Dreams are often associated with goals. Each year while celebrating the birthday of Martin Luther King Jr. we are inspired by by his famous "I Have a Dream" speech. We also recognize that it was the hard work of Dr. King, other leaders, and Civil Rights Activists that made those dreams a reality. James Allen, author of As a Man Thinketh, says it best: “Dream lofty dreams, and as you dream, so you shall become. Your vision is the promise of what you shall one day be; your ideal is the prophecy of what you shall at last unveil.”
One can think of a dream as the final destination and goals the path taken to get there.
Dreams are important self-motivators and the fuel to fire our ambitions ... to help us reach our goals.
Langston Hughes reminds us to Hold Fast to Dreams , for without dreams there is nothing.
Dreams start at the library.
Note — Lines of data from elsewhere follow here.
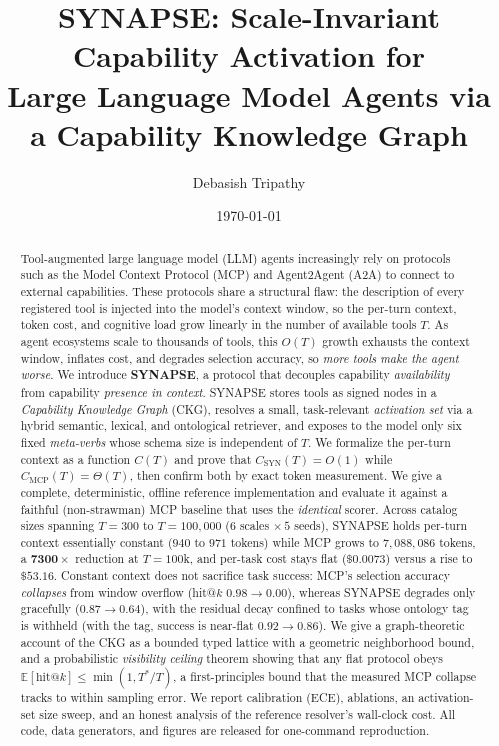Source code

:\documentclass[11pt]{article}
\title{\textbf{SYNAPSE: Scale-Invariant Capability Activation for\\ Large Language Model Agents via a Capability Knowledge Graph}}
\author{Debasish Tripathy}
\date{\today}
\theoremstyle{plain}
\theoremstyle{definition}
\begin{document}
\maketitle

\begin{abstract}
Tool-augmented large language model (LLM) agents increasingly rely on protocols
such as the Model Context Protocol (MCP) and Agent2Agent (A2A) to connect to
external capabilities. These protocols share a structural flaw: the description
of every registered tool is injected into the model's context window, so the
per-turn context, token cost, and cognitive load grow linearly in the number of
available tools $T$. As agent ecosystems scale to thousands of tools, this
$O(T)$ growth exhausts the context window, inflates cost, and degrades
selection accuracy, so \emph{more tools make the agent worse}. We introduce
\textbf{SYNAPSE}, a protocol that decouples capability \emph{availability} from
capability \emph{presence in context}. SYNAPSE stores tools as signed nodes in a
\emph{Capability Knowledge Graph} (CKG), resolves a small, task-relevant
\emph{activation set} via a hybrid semantic, lexical, and ontological retriever,
and exposes to the model only six fixed \emph{meta-verbs} whose schema size is
independent of $T$. We formalize the per-turn context as a function $C(T)$ and
prove that $C_{\mathrm{SYN}}(T)=O(1)$ while $C_{\mathrm{MCP}}(T)=\Theta(T)$, then
confirm both by exact token measurement. We give a complete, deterministic,
offline reference implementation and evaluate it against a faithful
(non-strawman) MCP baseline that uses the \emph{identical} scorer. Across catalog
sizes spanning $T{=}300$ to $T{=}100{,}000$ ($6$ scales $\times\,5$ seeds),
SYNAPSE holds per-turn context essentially constant ($940$ to $971$ tokens) while
MCP grows to $7{,}088{,}086$ tokens, a $\mathbf{7300\times}$ reduction at
$T{=}100$k, and per-task cost stays flat ($\$0.0073$) versus a rise to
$\mathbf{\$53.16}$. Constant context does not sacrifice task success: MCP's
selection accuracy \emph{collapses} from window overflow (hit@$k$
$0.98\to0.00$), whereas SYNAPSE degrades only gracefully ($0.87\to0.64$), with
the residual decay confined to tasks whose ontology tag is withheld (with the
tag, success is near-flat $0.92\to0.86$). We give a graph-theoretic account of
the CKG as a bounded typed lattice with a geometric neighborhood bound, and a
probabilistic \emph{visibility ceiling} theorem showing that any flat protocol
obeys $\mathbb{E}[\text{hit@}k]\le\min(1,T^{*}/T)$, a first-principles bound that
the measured MCP collapse tracks to within sampling error. We report calibration
(ECE), ablations, an activation-set size sweep, and an honest analysis of the
reference resolver's wall-clock cost. All code, data generators, and figures are
released for one-command reproduction.
\end{abstract}
\end{document}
A dream can start with a book, a literacy class, a lecture or access to a computer. Often it starts with a question ... Where would I find ... and could you help me? Librarians are fortunate to have the opportunity to help people pursue their dreams everyday. Our dream is to make the best place for you and your children.
Last week local author, Fran Cook, visited the library to share the craft of making dream catchers. Program attendees enjoyed creating works of art and learned about Native American culture. Dream catchers are often hung over beds while sleeping and said to be magical and protective.
The web-like designs are used to filter a sleeper's dreams. Nightmares are caught in the net, while good dreams are allowed to filter through, sliding down the feathered hoops into the sleeper's head. Fran made hoops for the dream catchers out of Forsythia branches and explained that a similar method was made for making snowshoes.